• What you will do: Could you find each line of the data below that contains the word "integer" and copy those lines?

• Task data:
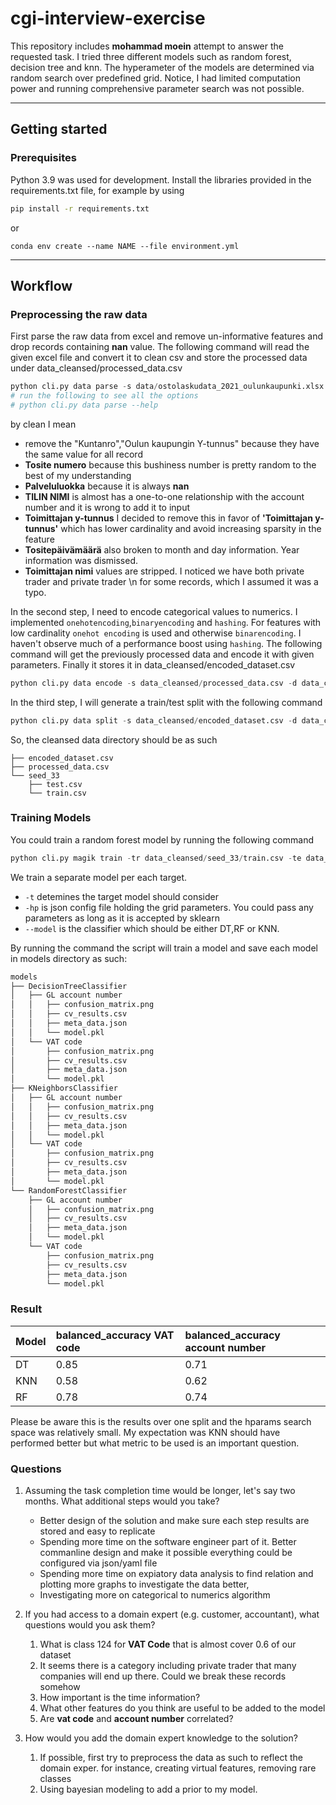 # cgi-interview-exercise
This repository includes **mohammad moein** attempt to answer the requested task. I tried three different models such as random forest, decision tree and knn. The hyperameter of the models are determined via random search over predefined grid. Notice, I had limited computation power and running comprehensive parameter search was not possible.

----
## Getting started

### Prerequisites

Python 3.9 was used for development.
Install the libraries provided in the requirements.txt file, for example by using
```bash
pip install -r requirements.txt
```
or
```
conda env create --name NAME --file environment.yml 
```
---
## Workflow 
### Preprocessing the raw data 

First parse the raw data from excel and remove un-informative features and drop records containing __nan__ value. The following command will read the given excel file and convert it to clean csv and store the processed data under data_cleansed/processed_data.csv
```python
python cli.py data parse -s data/ostolaskudata_2021_oulunkaupunki.xlsx -d data_cleansed
# run the following to see all the options
# python cli.py data parse --help
```
by clean I mean
- remove the "Kuntanro","Oulun kaupungin Y-tunnus" because they have the same value for all record
- __Tosite numero__ because this bushiness number is pretty random to the best of my understanding
- __Palveluluokka__ because it is always __nan__
- __TILIN NIMI__ is almost has a one-to-one relationship with the account number and it is wrong to add it to input
- __Toimittajan y-tunnus__ I decided to remove this in favor of __'Toimittajan y-tunnus'__ which has lower cardinality and avoid increasing sparsity in the feature
- __Tositepäivämäärä__ also broken to month and day information. Year information was dismissed. 
- __Toimittajan nimi__ values are stripped. I noticed we have both private trader and private trader \n for some records, which I assumed it was a typo.

In the second step, I need to encode categorical values to numerics. I implemented `onehotencoding`,`binaryencoding` and `hashing`. For features with low cardinality `onehot encoding` is used and otherwise `binarencoding`. I haven't observe much of a performance boost using `hashing`. The following command will get the previously processed data and encode it with given parameters. Finally it stores it in data_cleansed/encoded_dataset.csv
```python
python cli.py data encode -s data_cleansed/processed_data.csv -d data_cleansed -alg binary
```
In the third step, I will generate a train/test split with the following command
```python
python cli.py data split -s data_cleansed/encoded_dataset.csv -d data_cleansed --seed 33 --test-size 0.2
```
So, the cleansed data directory should be as such

```data_cleansed
├── encoded_dataset.csv
├── processed_data.csv
└── seed_33
    ├── test.csv
    └── train.csv
```

### Training Models
You could train a random forest model by running the following command
```python
python cli.py magik train -tr data_cleansed/seed_33/train.csv -te data_cleansed/seed_33/test.csv -t VAT\ code -t GL\ account\ number --model RF -hp configs/rf.json -d models
```
We train a separate model per each target.

- `-t` detemines the target model should consider 
- `-hp` is json config file holding the grid parameters. You could pass any parameters as long as it is accepted by sklearn
- `--model` is the classifier which should be either DT,RF or KNN.

By running the command the script will train a model and save each model in models directory as such:
```bash
models
├── DecisionTreeClassifier
│   ├── GL account number
│   │   ├── confusion_matrix.png
│   │   ├── cv_results.csv
│   │   ├── meta_data.json
│   │   └── model.pkl
│   └── VAT code
│       ├── confusion_matrix.png
│       ├── cv_results.csv
│       ├── meta_data.json
│       └── model.pkl
├── KNeighborsClassifier
│   ├── GL account number
│   │   ├── confusion_matrix.png
│   │   ├── cv_results.csv
│   │   ├── meta_data.json
│   │   └── model.pkl
│   └── VAT code
│       ├── confusion_matrix.png
│       ├── cv_results.csv
│       ├── meta_data.json
│       └── model.pkl
└── RandomForestClassifier
    ├── GL account number
    │   ├── confusion_matrix.png
    │   ├── cv_results.csv
    │   ├── meta_data.json
    │   └── model.pkl
    └── VAT code
        ├── confusion_matrix.png
        ├── cv_results.csv
        ├── meta_data.json
        └── model.pkl
```
### Result
| Model | balanced_accuracy VAT code | balanced_accuracy account number |
| :---- | :------------------------- | :------------------------------- |
| DT    | 0.85                       | 0.71                             |
| KNN   | 0.58                       | 0.62                             |
| RF    | 0.78                       | 0.74                             |

Please be aware this is the results over one split and the hparams search space was relatively small. My expectation was KNN should have performed better but what metric to be used is an important question.
### Questions
1. Assuming the task completion time would be longer, let's say two months. What additional steps would you take?
   - Better design of the solution and make sure each step results are stored and easy to replicate
   - Spending more time on the software engineer part of it. Better commanline design and make it possible everything could be configured via json/yaml file
   - Spending more time on expiatory data analysis to find relation and plotting more graphs to investigate the data better,
   - Investigating more on categorical to numerics algorithm
  
2. If you had access to a domain expert (e.g. customer, accountant), what questions would you ask them?
   1. What is class 124 for __VAT Code__ that is almost cover 0.6 of our dataset
   2. It seems there is a category including private trader that many companies will end up there. Could we break these records somehow
   3. How important is the time information?
   4. What other features do you think are useful to be added to the model
   5. Are __vat code__ and __account number__ correlated?
3. How would you add the domain expert knowledge to the solution?
   1. If possible, first try to preprocess the data as such to reflect the domain exper. for instance, creating virtual features, removing rare classes
   2. Using bayesian modeling to add a prior to my model.
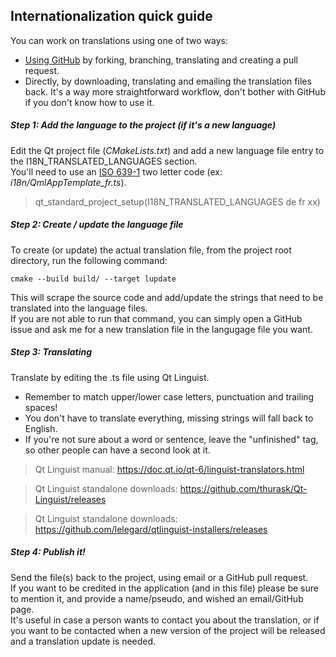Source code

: Internationalization quick guide
--------------------------------

You can work on translations using one of two ways:
- [Using GitHub](https://github.com/firstcontributions/first-contributions/blob/master/README.md) by forking, branching, translating and creating a pull request.
- Directly, by downloading, translating and emailing the translation files back. It's a way more straightforward workflow, don't bother with GitHub if you don't know how to use it.

##### Step 1: Add the language to the project (if it's a new language)

Edit the Qt project file (_CMakeLists.txt_) and add a new language file entry to the I18N_TRANSLATED_LANGUAGES section.  
You'll need to use an [ISO 639-1](https://en.wikipedia.org/wiki/List_of_ISO_639-1_codes) two letter code (ex: _i18n/QmlAppTemplate_fr.ts_).  

> qt_standard_project_setup(I18N_TRANSLATED_LANGUAGES de fr xx)

##### Step 2: Create / update the language file

To create (or update) the actual translation file, from the project root directory, run the following command:

```
cmake --build build/ --target lupdate
```

This will scrape the source code and add/update the strings that need to be translated into the language files.  
If you are not able to run that command, you can simply open a GitHub issue and ask me for a new translation file in the langugage file you want.  

##### Step 3: Translating

Translate by editing the .ts file using Qt Linguist.

- Remember to match upper/lower case letters, punctuation and trailing spaces!
- You don't have to translate everything, missing strings will fall back to English.
- If you're not sure about a word or sentence, leave the "unfinished" tag, so other people can have a second look at it.

> Qt Linguist manual: https://doc.qt.io/qt-6/linguist-translators.html

> Qt Linguist standalone downloads: https://github.com/thurask/Qt-Linguist/releases

> Qt Linguist standalone downloads: https://github.com/lelegard/qtlinguist-installers/releases

##### Step 4: Publish it!

Send the file(s) back to the project, using email or a GitHub pull request.  
If you want to be credited in the application (and in this file) please be sure to mention it, and provide a name/pseudo, and wished an email/GitHub page.  
It's useful in case a person wants to contact you about the translation, or if you want to be contacted when a new version of the project will be released and a translation update is needed.
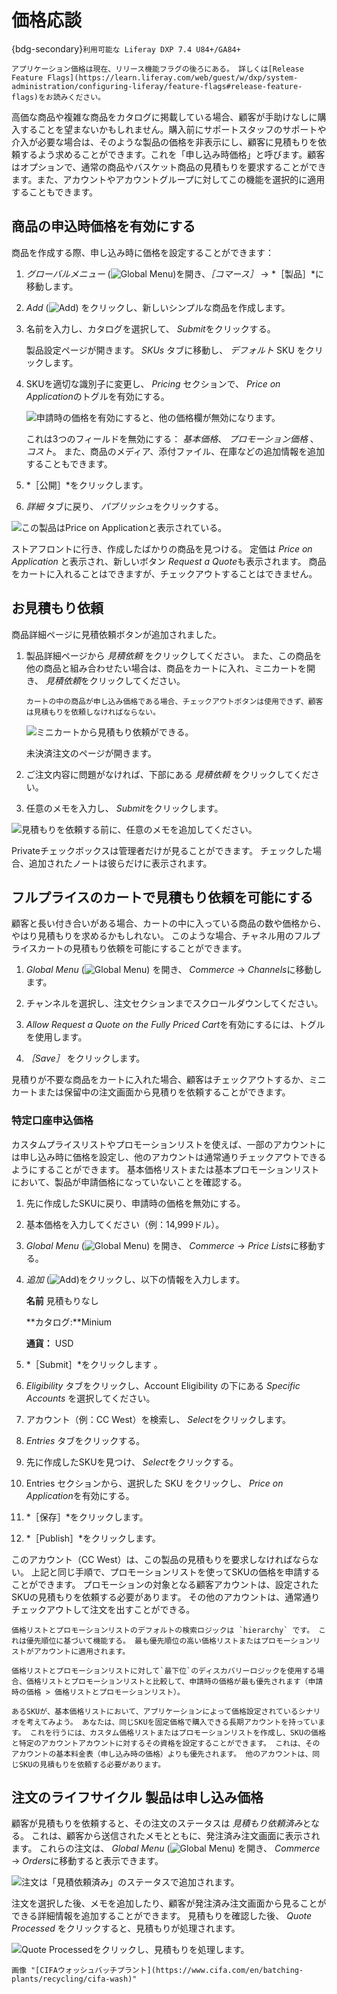 # 価格応談

{bdg-secondary}`利用可能な Liferay DXP 7.4 U84+/GA84+`

```{important}
アプリケーション価格は現在、リリース機能フラグの後ろにある。 詳しくは[Release Feature Flags](https://learn.liferay.com/web/guest/w/dxp/system-administration/configuring-liferay/feature-flags#release-feature-flags)をお読みください。 
```

高価な商品や複雑な商品をカタログに掲載している場合、顧客が手助けなしに購入することを望まないかもしれません。購入前にサポートスタッフのサポートや介入が必要な場合は、そのような製品の価格を非表示にし、顧客に見積もりを依頼するよう求めることができます。これを「申し込み時価格」と呼びます。顧客はオプションで、通常の商品やバスケット商品の見積もりを要求することができます。また、アカウントやアカウントグループに対してこの機能を選択的に適用することもできます。
## 商品の申込時価格を有効にする

商品を作成する際、申し込み時に価格を設定することができます：

1. *グローバルメニュー* (![Global Menu](../../images/icon-applications-menu.png))を開き、*［コマース］* &rarr; *［製品］*に移動します。

1. *Add* (![Add](../../images/icon-add.png)) をクリックし、新しいシンプルな商品を作成します。

1. 名前を入力し、カタログを選択して、 *Submit*をクリックする。

   製品設定ページが開きます。 *SKUs* タブに移動し、 *デフォルト* SKU をクリックします。

1. SKUを適切な識別子に変更し、 *Pricing* セクションで、 *Price on Application*のトグルを有効にする。

   ![申請時の価格を有効にすると、他の価格欄が無効になります。](./price-on-application/images/01.png)

   これは3つのフィールドを無効にする： *基本価格*、 *プロモーション価格* 、 *コスト*。 また、商品のメディア、添付ファイル、在庫などの追加情報を追加することもできます。

1. *［公開］*をクリックします。

1. *詳細* タブに戻り、 *パブリッシュ*をクリックする。

![この製品はPrice on Applicationと表示されている。](./price-on-application/images/02.png)

ストアフロントに行き、作成したばかりの商品を見つける。 定価は *Price on Application* と表示され、新しいボタン *Request a Quote*も表示されます。 商品をカートに入れることはできますが、チェックアウトすることはできません。

## お見積もり依頼

商品詳細ページに見積依頼ボタンが追加されました。

1. 製品詳細ページから *見積依頼* をクリックしてください。 また、この商品を他の商品と組み合わせたい場合は、商品をカートに入れ、ミニカートを開き、 *見積依頼*をクリックしてください。

   ```{note}
   カートの中の商品が申し込み価格である場合、チェックアウトボタンは使用できず、顧客は見積もりを依頼しなければならない。 
   ```

   ![ミニカートから見積もり依頼ができる。](./price-on-application/images/03.png)

   未決済注文のページが開きます。

1. ご注文内容に問題がなければ、下部にある *見積依頼* をクリックしてください。

1. 任意のメモを入力し、 *Submit*をクリックします。

![見積もりを依頼する前に、任意のメモを追加してください。](./price-on-application/images/04.png)

Privateチェックボックスは管理者だけが見ることができます。 チェックした場合、追加されたノートは彼らだけに表示されます。

## フルプライスのカートで見積もり依頼を可能にする

顧客と長い付き合いがある場合、カートの中に入っている商品の数や価格から、やはり見積もりを求めるかもしれない。 このような場合、チャネル用のフルプライスカートの見積もり依頼を可能にすることができます。

1. *Global Menu* (![Global Menu](../../images/icon-applications-menu.png)) を開き、 *Commerce* &rarr; *Channels*に移動します。

1. チャンネルを選択し、注文セクションまでスクロールダウンしてください。

1. *Allow Request a Quote on the Fully Priced Cart*を有効にするには、トグルを使用します。

1. *［Save］* をクリックします。

見積りが不要な商品をカートに入れた場合、顧客はチェックアウトするか、ミニカートまたは保留中の注文画面から見積りを依頼することができます。

### 特定口座申込価格

カスタムプライスリストやプロモーションリストを使えば、一部のアカウントには申し込み時に価格を設定し、他のアカウントは通常通りチェックアウトできるようにすることができます。 基本価格リストまたは基本プロモーションリストにおいて、製品が申請価格になっていないことを確認する。

1. 先に作成したSKUに戻り、申請時の価格を無効にする。

1. 基本価格を入力してください（例：14,999ドル）。

1. *Global Menu* (![Global Menu](../../images/icon-applications-menu.png)) を開き、 *Commerce* &rarr; *Price Lists*に移動する。

1. *追加* (![Add](../../images/icon-add.png))をクリックし、以下の情報を入力します。

   **名前** 見積もりなし

   **カタログ:**Minium

   **通貨：** USD

1. *［Submit］*をクリックします 。

1. *Eligibility* タブをクリックし、Account Eligibility の下にある *Specific Accounts* を選択してください。

1. アカウント（例：CC West）を検索し、 *Select*をクリックします。

1. *Entries* タブをクリックする。

1. 先に作成したSKUを見つけ、 *Select*をクリックする。

1. Entries セクションから、選択した SKU をクリックし、 *Price on Application*を有効にする。

1. *［保存］*をクリックします。

1. *［Publish］*をクリックします。

このアカウント（CC West）は、この製品の見積もりを要求しなければならない。 上記と同じ手順で、プロモーションリストを使ってSKUの価格を申請することができます。 プロモーションの対象となる顧客アカウントは、設定されたSKUの見積もりを依頼する必要があります。 その他のアカウントは、通常通りチェックアウトして注文を出すことができる。

```{important}
価格リストとプロモーションリストのデフォルトの検索ロジックは `hierarchy` です。 これは優先順位に基づいて機能する。 最も優先順位の高い価格リストまたはプロモーションリストがアカウントに適用されます。 

価格リストとプロモーションリストに対して`最下位`のディスカバリーロジックを使用する場合、価格リストとプロモーションリストと比較して、申請時の価格が最も優先されます（申請時の価格 > 価格リストとプロモーションリスト）。

あるSKUが、基本価格リストにおいて、アプリケーションによって価格設定されているシナリオを考えてみよう。 あなたは、同じSKUを固定価格で購入できる長期アカウントを持っています。 これを行うには、カスタム価格リストまたはプロモーションリストを作成し、SKUの価格と特定のアカウントアカウントに対するその資格を設定することができます。 これは、そのアカウントの基本料金表（申し込み時の価格）よりも優先されます。 他のアカウントは、同じSKUの見積もりを依頼する必要があります。 
```

## 注文のライフサイクル 製品は申し込み価格

顧客が見積もりを依頼すると、その注文のステータスは *見積もり依頼済み*となる。 これは、顧客から送信されたメモとともに、発注済み注文画面に表示されます。 これらの注文は、 *Global Menu* (![Global Menu](../../images/icon-applications-menu.png)) を開き、 *Commerce* &rarr; *Orders*に移動すると表示できます。

![注文は「見積依頼済み」のステータスで追加されます。](./price-on-application/images/05.png)

注文を選択した後、メモを追加したり、顧客が発注済み注文画面から見ることができる詳細情報を追加することができます。 見積もりを確認した後、 *Quote Processed* をクリックすると、見積もりが処理されます。

![Quote Processedをクリックし、見積もりを処理します。](./price-on-application/images/06.png)

```{note}
画像 "[CIFAウォッシュバッチプラント](https://www.cifa.com/en/batching-plants/recycling/cifa-wash)" 
```
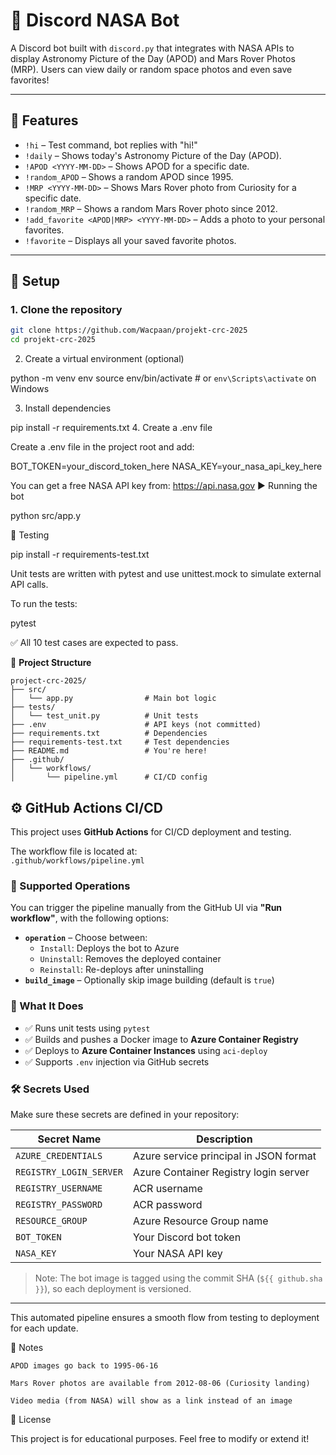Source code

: # 🤖 Discord NASA Bot

A Discord bot built with `discord.py` that integrates with NASA APIs to display Astronomy Picture of the Day (APOD) and Mars Rover Photos (MRP). Users can view daily or random space photos and even save favorites!

---

## 🚀 Features

- `!hi` – Test command, bot replies with "hi!"
- `!daily` – Shows today's Astronomy Picture of the Day (APOD).
- `!APOD <YYYY-MM-DD>` – Shows APOD for a specific date.
- `!random_APOD` – Shows a random APOD since 1995.
- `!MRP <YYYY-MM-DD>` – Shows Mars Rover photo from Curiosity for a specific date.
- `!random_MRP` – Shows a random Mars Rover photo since 2012.
- `!add_favorite <APOD|MRP> <YYYY-MM-DD>` – Adds a photo to your personal favorites.
- `!favorite` – Displays all your saved favorite photos.

---

## 🔧 Setup

### 1. Clone the repository

```bash
git clone https://github.com/Wacpaan/projekt-crc-2025
cd projekt-crc-2025
```
2. Create a virtual environment (optional)

python -m venv env
source env/bin/activate  # or `env\Scripts\activate` on Windows

3. Install dependencies

pip install -r requirements.txt
4. Create a .env file

Create a .env file in the project root and add:

BOT_TOKEN=your_discord_token_here
NASA_KEY=your_nasa_api_key_here

You can get a free NASA API key from: https://api.nasa.gov
▶️ Running the bot

python src/app.y

🧪 Testing

pip install -r requirements-test.txt

Unit tests are written with pytest and use unittest.mock to simulate external API calls.

To run the tests:

pytest

✅ All 10 test cases are expected to pass.


📁 **Project Structure**

```
project-crc-2025/
├── src/
│   └── app.py                # Main bot logic
├── tests/
│   └── test_unit.py          # Unit tests
├── .env                      # API keys (not committed)
├── requirements.txt          # Dependencies
├── requirements-test.txt     # Test dependencies
├── README.md                 # You're here!
├── .github/
│   └── workflows/
│       └── pipeline.yml      # CI/CD config
```


## ⚙️ GitHub Actions CI/CD

This project uses **GitHub Actions** for CI/CD deployment and testing.

The workflow file is located at:  
`.github/workflows/pipeline.yml`

### 🔁 Supported Operations

You can trigger the pipeline manually from the GitHub UI via **"Run workflow"**, with the following options:

- **`operation`** – Choose between:
  - `Install`: Deploys the bot to Azure
  - `Uninstall`: Removes the deployed container
  - `Reinstall`: Re-deploys after uninstalling
- **`build_image`** – Optionally skip image building (default is `true`)

### 🧪 What It Does

- ✅ Runs unit tests using `pytest`
- ✅ Builds and pushes a Docker image to **Azure Container Registry**
- ✅ Deploys to **Azure Container Instances** using `aci-deploy`
- ✅ Supports `.env` injection via GitHub secrets

### 🛠️ Secrets Used

Make sure these secrets are defined in your repository:

| Secret Name             | Description                               |
|------------------------|-------------------------------------------|
| `AZURE_CREDENTIALS`    | Azure service principal in JSON format     |
| `REGISTRY_LOGIN_SERVER`| Azure Container Registry login server      |
| `REGISTRY_USERNAME`    | ACR username                               |
| `REGISTRY_PASSWORD`    | ACR password                               |
| `RESOURCE_GROUP`        | Azure Resource Group name                 |
| `BOT_TOKEN`            | Your Discord bot token                     |
| `NASA_KEY`             | Your NASA API key                          |

> Note: The bot image is tagged using the commit SHA (`${{ github.sha }}`), so each deployment is versioned.

---

This automated pipeline ensures a smooth flow from testing to deployment for each update.




📌 Notes

    APOD images go back to 1995-06-16

    Mars Rover photos are available from 2012-08-06 (Curiosity landing)

    Video media (from NASA) will show as a link instead of an image

📜 License

This project is for educational purposes. Feel free to modify or extend it!
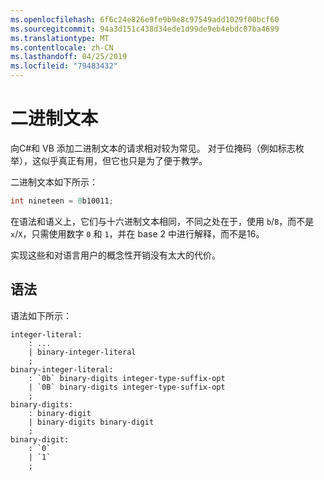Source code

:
 ```yaml
---
ms.openlocfilehash: 6f6c24e826e9fe9b9e8c97549add1029f00bcf60
ms.sourcegitcommit: 94a3d151c438d34ede1d99de9eb4ebdc07ba4699
ms.translationtype: MT
ms.contentlocale: zh-CN
ms.lasthandoff: 04/25/2019
ms.locfileid: "79483432"
---
```

# <a name="binary-literals"></a>二进制文本

向C#和 VB 添加二进制文本的请求相对较为常见。 对于位掩码（例如标志枚举），这似乎真正有用，但它也只是为了便于教学。

二进制文本如下所示：

```csharp
int nineteen = 0b10011;
```

在语法和语义上，它们与十六进制文本相同，不同之处在于，使用 `b`/`B`，而不是 `x`/`X`，只需使用数字 `0` 和 `1`，并在 base 2 中进行解释，而不是16。

实现这些和对语言用户的概念性开销没有太大的代价。

## <a name="syntax"></a>语法

语法如下所示：

```antlr
integer-literal:
    : ...
    | binary-integer-literal
    ;
binary-integer-literal:
    : `0b` binary-digits integer-type-suffix-opt
    | `0B` binary-digits integer-type-suffix-opt
    ;
binary-digits:
    : binary-digit
    | binary-digits binary-digit
    ;
binary-digit:
    : `0`
    | `1`
    ;
```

• Response:
integer-literal:
    | binary-integer-literal
binary-integer-literal:
    : `0b` binary-digits integer-type-suffix-opt
    | `0B` binary-digits integer-type-suffix-opt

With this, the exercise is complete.